Cheney’s Stenographer: Can Politico’s editor really be so clueless?

Since I’m trying not to assume the worst in people, I won’t be accusing Politico editor John Harris of being disingenuous. With “disingenuous” off the table, we’re left with “clueless” to explain his justification for his web site’s decision to write up its Dick Cheney interviews without including distracting extraneous stuff like fact-checking, historical context, or journalism. Quoted in this post on The Plum Line, Harris offered three defenses for Politico’s approach. Here’s the one that set me off:

2. If you look at the other stories we ran at the same time as the Cheney quote there was a Josh Gerstein piece leading the site comparing Obama’s response to Bush’s after the 2001 shoe bomber and debunking the notion that Obama’s response was more sluggish. We also had a piece looking at GOP politicization of national security.

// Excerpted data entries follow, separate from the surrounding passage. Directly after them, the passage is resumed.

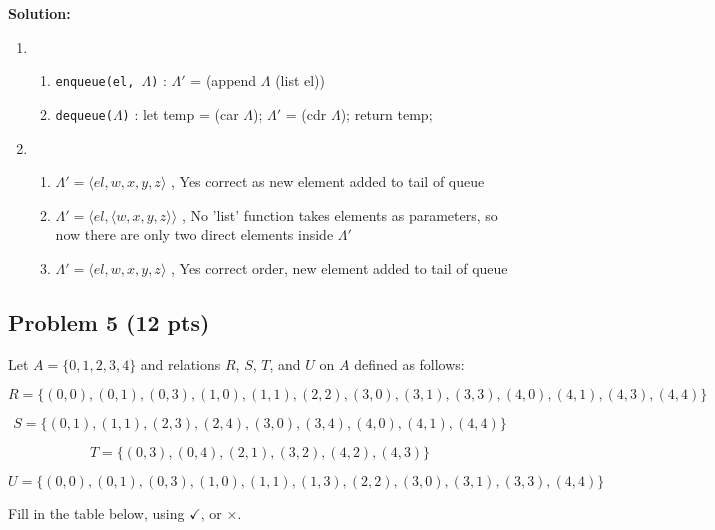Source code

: \documentclass[12pt]{article}
\begin{document}
\bigskip
\noindent \textbf{Solution:}
\begin{enumerate}
\item \begin{enumerate}
\item \texttt{enqueue(el, $\Lambda$)} : $\Lambda'$ = (append $\Lambda$ (list el)) 
\item \texttt{dequeue($\Lambda$)} : let temp = (car $\Lambda$); $\Lambda'$ = (cdr $\Lambda$); return temp;
\end{enumerate}
\item \begin{enumerate}
\item $\Lambda' = \langle el, w, x, y, z \rangle$ , Yes correct as new element added to tail of queue
\item $\Lambda' = \langle el, \langle w, x, y, z \rangle \rangle$ , No 'list' function takes elements as parameters, so now there are only two direct elements inside $\Lambda'$
\item $\Lambda' = \langle el, w, x, y, z \rangle$ , Yes correct order, new element added to tail of queue
\end{enumerate}
\end{enumerate}


\newpage

\subsection{Problem 5 (12 pts)}

\noindent Let $A = \{ 0, 1, 2, 3, 4 \}$ and relations $R$, $S$, $T$, and $U$ on $A$ defined as follows:

\[ R = \{ (0, 0),  (0, 1),  (0, 3),  (1, 0),  (1, 1),  (2, 2),  (3, 0),  (3, 1), (3, 3), (4, 0), (4, 1), (4, 3), (4, 4)  \}\]

\[ S = \{ (0, 1),  (1, 1),  (2, 3),  (2, 4), (3, 0), (3, 4), (4, 0), (4, 1), (4, 4)  \}\]

\[ T = \{ (0, 3), (0, 4),  (2, 1), (3, 2), (4, 2), (4, 3) \}\]

\[ U = \{ (0, 0),  (0, 1), (0, 3), (1, 0), (1, 1), (1, 3), (2, 2), (3, 0), (3, 1), (3, 3), (4, 4) \}\]

\noindent Fill in the table below, using $\checkmark$, or $\times$.
\end{document}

This, at best, is clueless. Does Harris think that modern readers peruse entire web sites? Does he imagine that someone who follows a Twitter link to one of Politico’s Cheney interviews will reward the shoddy journalism they encounter by clicking around to other Politico stories?

I should ease up. Who can’t relate to Harris’ notion that readers should arrive at balance by reading both the Cheney interview and the Gerstein piece?

It’s like I say to the outraged bystanders every time I knock a stranger out of a wheelchair for whistling a song I don’t like: “Five minutes ago I helped an old lady cross a street. I’m kind to animals. I give money — paper money — to panhandlers. On average, I’m a hell of a nice guy!”